Task directions:
The output must contain exactly the lines from the top of the listing below through the line containing "equivalence within the", and no pictures.

Data records:
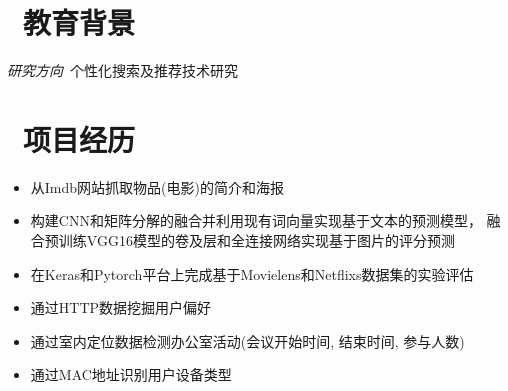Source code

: \documentclass{resume}
\begin{document}


 
\section{\faGraduationCap\  教育背景}
\textit{研究方向}\ 个性化搜索及推荐技术研究

\section{\faUsers\ 项目经历}
\begin{onehalfspacing}
\begin{itemize}
	\item 从Imdb网站抓取物品(电影)的简介和海报
	\item 构建CNN和矩阵分解的融合并利用现有词向量实现基于文本的预测模型， 融合预训练VGG16模型的卷及层和全连接网络实现基于图片的评分预测
	\item 在Keras和Pytorch平台上完成基于Movielens和Netflixs数据集的实验评估
\end{itemize}
\end{onehalfspacing}
\begin{onehalfspacing}
\begin{itemize}
  \item 通过HTTP数据挖掘用户偏好
  \item 通过室内定位数据检测办公室活动(会议开始时间, 结束时间, 参与人数)
  \item 通过MAC地址识别用户设备类型
\end{itemize}
\end{onehalfspacing}
\end{document}
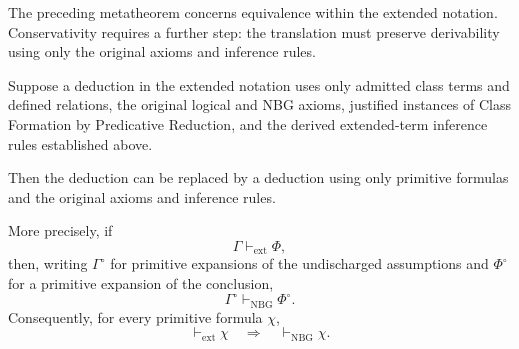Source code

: The preceding metatheorem concerns equivalence within the
extended notation. Conservativity requires a further
step: the translation must preserve derivability using
only the original axioms and inference rules.

\begin{metatheorem}
\label{meta:conservativity-of-class-term-notation}
Suppose a deduction in the extended notation uses only
admitted class terms and defined relations, the original
logical and NBG axioms, justified instances of Class
Formation by Predicative Reduction, and the derived
extended-term inference rules established above.

Then the deduction can be replaced by a deduction using
only primitive formulas and the original axioms and
inference rules.

More precisely, if
\[
\Gamma\vdash_{\mathrm{ext}}\Phi,
\]
then, writing \(\Gamma^\circ\) for primitive expansions
of the undischarged assumptions and \(\Phi^\circ\) for
a primitive expansion of the conclusion,
\[
\Gamma^\circ\vdash_{\mathrm{NBG}}\Phi^\circ.
\]
Consequently, for every primitive formula \(\chi\),
\[
\vdash_{\mathrm{ext}}\chi
\quad\Longrightarrow\quad
\vdash_{\mathrm{NBG}}\chi.
\]
\end{metatheorem}

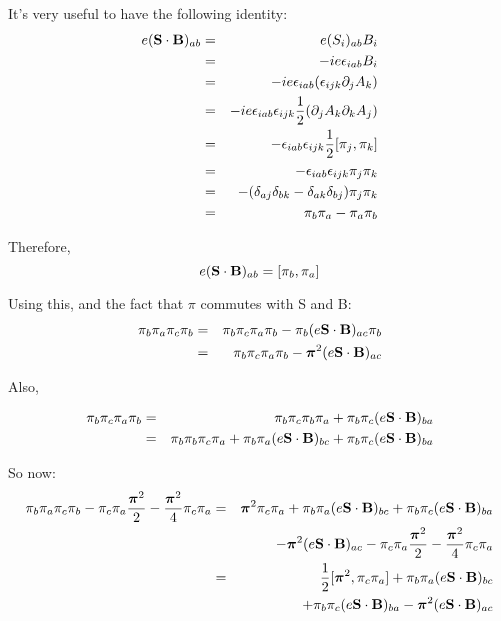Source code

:It's very useful to have the following identity:
\begin{eqnarray*}
	e(\mathbf{S} \cdot \mathbf{B})_{ab}
	&=&	e(S_i)_{ab} B_i	\\
	&=&	-i e \epsilon_{iab} B_i 	\\
	&=&	-i e \epsilon_{iab} (\epsilon_{ijk}\partial_j A_k)	\\
	&=&	-i e \epsilon_{iab} \epsilon_{ijk} \frac{1}{2} (\partial_j A_k \partial_k A_j) \\
	&=&	- \epsilon_{iab} \epsilon_{ijk} \frac{1}{2} [\pi_j, \pi_k]	\\
	&=&	-\epsilon_{iab} \epsilon_{ijk} \pi_j \pi_k	\\
	&=&	-(\delta_{aj} \delta_{bk}	- \delta_{ak} \delta_{bj} ) \pi_j \pi_k \\
	&=&	\pi_b \pi_a - \pi_a \pi_b	\\
\end{eqnarray*}

Therefore,
	$$ 	e(\mathbf{S} \cdot \mathbf{B})_{ab} = [\pi_b, \pi_a] $$



Using this, and the fact that $\pi$ commutes with S and B:
\begin{eqnarray*}
\pi_b \pi_a \pi_c \pi_b 
	&=&	\pi_b \pi_c \pi_a \pi_b 
				- \pi_b (e \mathbf{S} \cdot \mathbf{B})_{ac} \pi_b \\
	&=&	\pi_b \pi_c \pi_a \pi_b 
				-\mbox{\boldmath$ \pi $}^2 (e \mathbf{S} \cdot \mathbf{B})_{ac}	\\
\end{eqnarray*}

Also,

\begin{eqnarray*}
\pi_b \pi_c \pi_a \pi_b 
	&=&	\pi_b \pi_c \pi_b \pi_a 
				+ \pi_b \pi_c (e \mathbf{S} \cdot \mathbf{B})_{ba}	\\
	&=&	\pi_b \pi_b \pi_c \pi_a 
				+ \pi_b \pi_a (e \mathbf{S} \cdot \mathbf{B})_{bc}
				+ \pi_b \pi_c (e \mathbf{S} \cdot \mathbf{B})_{ba}	
\end{eqnarray*}

So now:
\begin{eqnarray*}
\pi_b \pi_a \pi_c \pi_b  
	- \pi_c \pi_a \frac{\mbox{\boldmath$ \pi $}^2}{2} 
	- \frac{\mbox{\boldmath$ \pi $}^2}{4} \pi_c \pi_a
	&=&	\mbox{\boldmath$ \pi $}^2 \pi_c \pi_a 
				+ \pi_b \pi_a (e \mathbf{S} \cdot \mathbf{B})_{bc}
				+ \pi_b \pi_c (e \mathbf{S} \cdot \mathbf{B})_{ba} \\
	&&			-\mbox{\boldmath$ \pi $}^2 (e \mathbf{S} \cdot \mathbf{B})_{ac}
				- \pi_c \pi_a \frac{\mbox{\boldmath$ \pi $}^2}{2} 
				- \frac{\mbox{\boldmath$ \pi $}^2}{4} \pi_c \pi_a	\\
	&=&	\frac{1}{2} [\mbox{\boldmath$ \pi $}^2, \pi_c \pi_a]
				+ \pi_b \pi_a (e \mathbf{S} \cdot \mathbf{B})_{bc}
	\\&&			+ \pi_b \pi_c (e \mathbf{S} \cdot \mathbf{B})_{ba}
				-\mbox{\boldmath$ \pi $}^2 (e \mathbf{S} \cdot \mathbf{B})_{ac} 
\end{eqnarray*}

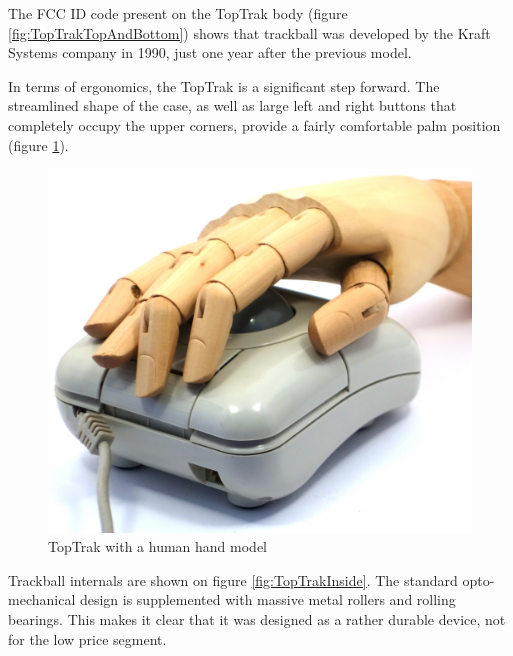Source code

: \documentclass[11pt, a4paper]{article}
\begin{document}
The FCC ID code present on the TopTrak body (figure \ref{fig:TopTrakTopAndBottom}) shows that trackball was developed by the Kraft Systems company in 1990, just one year after the previous model.

In terms of ergonomics, the TopTrak is a significant step forward. The streamlined shape of the case, as well as large left and right buttons that completely occupy the upper corners, provide a fairly comfortable palm position (figure \ref{fig:TopTrakHand}).


\begin{figure}[h]
    \centering
    \includegraphics[scale=0.45]{1990_kraft_toptrack/hand_60.jpg}
    \caption{TopTrak with a human hand model}
    \label{fig:TopTrakHand}
\end{figure}



Trackball internals are shown on figure \ref{fig:TopTrakInside}. The standard opto-mechanical design is supplemented with massive metal rollers and rolling bearings. This makes it clear that it was designed as a rather durable device, not for the low price segment.
\end{document}
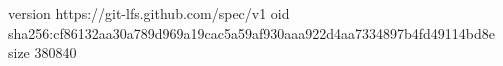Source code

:version https://git-lfs.github.com/spec/v1
oid sha256:cf86132aa30a789d969a19cac5a59af930aaa922d4aa7334897b4fd49114bd8e
size 380840
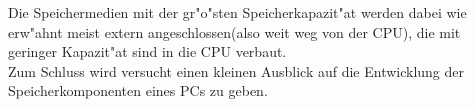 Die Speichermedien mit der gr"o"sten Speicherkapazit"at werden dabei wie erw"ahnt meist extern angeschlossen(also \glqq weit weg\grqq{} von der CPU), die mit geringer Kapazit"at sind in die CPU verbaut.
\\
Zum Schluss wird versucht einen kleinen Ausblick auf die Entwicklung der Speicherkomponenten eines PCs zu geben.


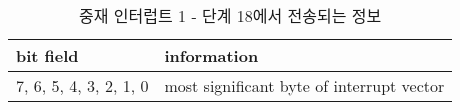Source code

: %
%
\begin{table}[htbp]
\caption{중재 인터럽트 1 - 단계 18에서 전송되는 정보}\label{table:arb-int-p18}
   \begin{center}
   \begin{tabular}{|l|l|} \hline
	bit field & information \\
\hline \hline
	7, 6, 5, 4, 3, 2, 1, 0 & most significant byte of interrupt vector \\
\hline
   \end{tabular}
   \end{center}
\end{table}
%
%
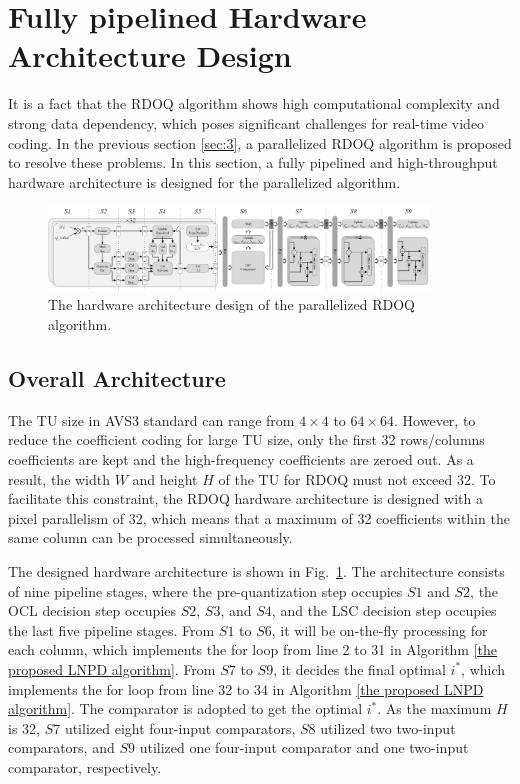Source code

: \documentclass[lettersize,journal]{IEEEtran}
\begin{document}
\section{Fully pipelined Hardware Architecture Design}
It is a fact that the RDOQ algorithm shows high computational complexity and strong data dependency, which poses significant challenges for real-time video coding. In the previous section \ref{sec:3}, a parallelized RDOQ algorithm is proposed to resolve these problems. In this section, a fully pipelined and high-throughput hardware architecture is designed for the parallelized algorithm. 
\par
\begin{figure}[htbp]
	\centering
	\centerline{\includegraphics[width=0.90\textwidth]{pic_pan/overall_architecture.png}} 
	\caption{The hardware architecture design of the parallelized RDOQ algorithm.}
	\label{overall_architecture} %
\end{figure}

\subsection{Overall Architecture}
The TU size in AVS3 standard can range from $4\times4$ to $64\times64$. However, to reduce the coefficient coding for large TU size, only the first 32 rows/columns coefficients are kept and the high-frequency coefficients are zeroed out. As a result, the width $W$ and height $H$ of the TU for RDOQ must not exceed 32. To facilitate this constraint, the RDOQ hardware architecture is designed with a pixel parallelism of 32, which means that a maximum of 32 coefficients within the same column can be processed simultaneously. 

The designed hardware architecture is shown in Fig.~\ref{overall_architecture}. The architecture consists of nine pipeline stages, where the pre-quantization step occupies $S1$ and $S2$, the OCL decision step occupies $S2$, $S3$, and $S4$, and the LSC decision step occupies the last five pipeline stages. From $S1$ to $S6$, it will be on-the-fly processing for each column, which implements the for loop from line 2 to 31 in Algorithm \ref{the proposed LNPD algorithm}. From $S7$ to $S9$, it decides the final optimal $i_{}^{*}$, which implements the for loop from line 32 to 34 in Algorithm \ref{the proposed LNPD algorithm}. The comparator is adopted to get the optimal $i_{}^{*}$. As the maximum $H$ is 32, $S7$ utilized eight four-input comparators, $S8$ utilized two two-input comparators, and $S9$ utilized one four-input comparator and one two-input comparator, respectively. %
\end{document}
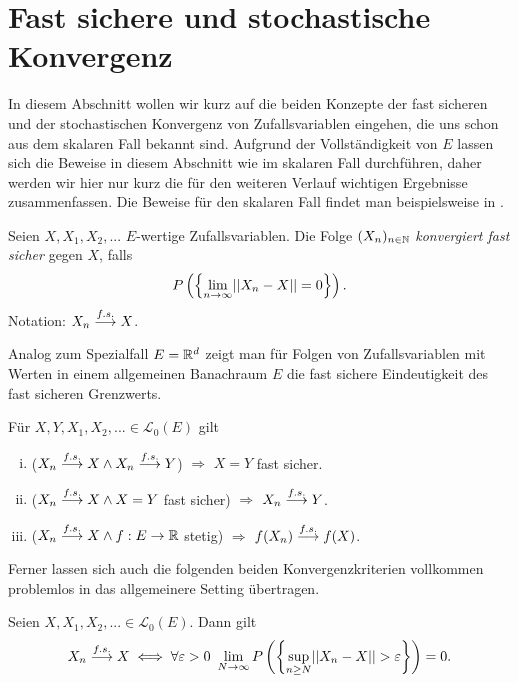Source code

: \section{Fast sichere und stochastische Konvergenz}
In diesem Abschnitt wollen wir kurz auf die beiden Konzepte der fast sicheren und der stochastischen Konvergenz von Zufallsvariablen eingehen, die uns schon aus dem skalaren Fall bekannt sind. 
Aufgrund der Vollständigkeit von $E$ lassen sich die Beweise in diesem Abschnitt wie im skalaren Fall durchführen, daher werden wir hier nur kurz die für den weiteren Verlauf wichtigen Ergebnisse zusammenfassen.  
Die Beweise für den skalaren Fall findet man beispielsweise in \cite{gs}. 
\begin{mydef}
    Seien $X, X_1, X_2,...$ $E$-wertige Zufallsvariablen. Die Folge $(X_n)_{n \in \mathbb{N}}$ \textit{konvergiert fast sicher} gegen $X$, falls
    $$
        P\left(\left\{ \lim_{n \to \infty} \lvert\lvert X_n - X \rvert\rvert = 0 \right\}\right).
    $$
Notation: $X_n \overset{f.s.}{\longrightarrow} X$. 
\end{mydef}

Analog zum Spezialfall $E = \mathbb{R}^d$ zeigt man für Folgen von Zufallsvariablen mit Werten in einem allgemeinen Banachraum $E$ die fast sichere Eindeutigkeit des fast sicheren Grenzwerts. 
\begin{proposition}
    Für $X,Y,X_1,X_2,... \in \mathcal{L}_0(E)$ gilt 
    \begin{enumerate}[(i)]
        \item ($X_n \overset{f.s.}{\longrightarrow} X \land X_n \overset{f.s.}{\longrightarrow} Y$) $\Rightarrow$ $ X = Y$ fast sicher. 
        \item ($X_n \overset{f.s.}{\longrightarrow} X \land X = Y$ fast sicher) $\Rightarrow$ $X_n \overset{f.s.}{\longrightarrow} Y$. 
        \item ($X_n \overset{f.s.}{\longrightarrow} X \land f:E \to \mathbb{R}$ stetig) $\Rightarrow$ $f(X_n) \overset{f.s.}{\longrightarrow} f(X)$. 
    \end{enumerate}
\end{proposition}

Ferner lassen sich auch die folgenden beiden Konvergenzkriterien vollkommen problemlos in das allgemeinere Setting übertragen. 

\begin{theorem}
    Seien $X, X_1,X_2,... \in \mathcal{L}_0(E)$. Dann gilt
    \begin{align*}
        X_n \overset{f.s.}{\longrightarrow} X \iff \forall \varepsilon > 0 \ \lim_{N \to \infty}P\left(\left\{ \sup_{n \geq N}\lvert\lvert X_n - X \rvert\rvert > \varepsilon \right\}\right) = 0.
    \end{align*}
\end{theorem}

Finished task:
Source code

: \documentclass{resume}
\begin{document}


 
\section{\faGraduationCap\  教育背景}
\textit{研究方向}\ 个性化搜索及推荐技术研究

\section{\faUsers\ 项目经历}
\begin{onehalfspacing}
\begin{itemize}
	\item 从Imdb网站抓取物品(电影)的简介和海报
	\item 构建CNN和矩阵分解的融合并利用现有词向量实现基于文本的预测模型， 融合预训练VGG16模型的卷及层和全连接网络实现基于图片的评分预测
	\item 在Keras和Pytorch平台上完成基于Movielens和Netflixs数据集的实验评估
\end{itemize}
\end{onehalfspacing}
\begin{onehalfspacing}
\begin{itemize}
  \item 通过HTTP数据挖掘用户偏好
  \item 通过室内定位数据检测办公室活动(会议开始时间, 结束时间, 参与人数)
  \item 通过MAC地址识别用户设备类型
\end{itemize}
\end{onehalfspacing}
\end{document}
Source code

: The preceding metatheorem concerns equivalence within the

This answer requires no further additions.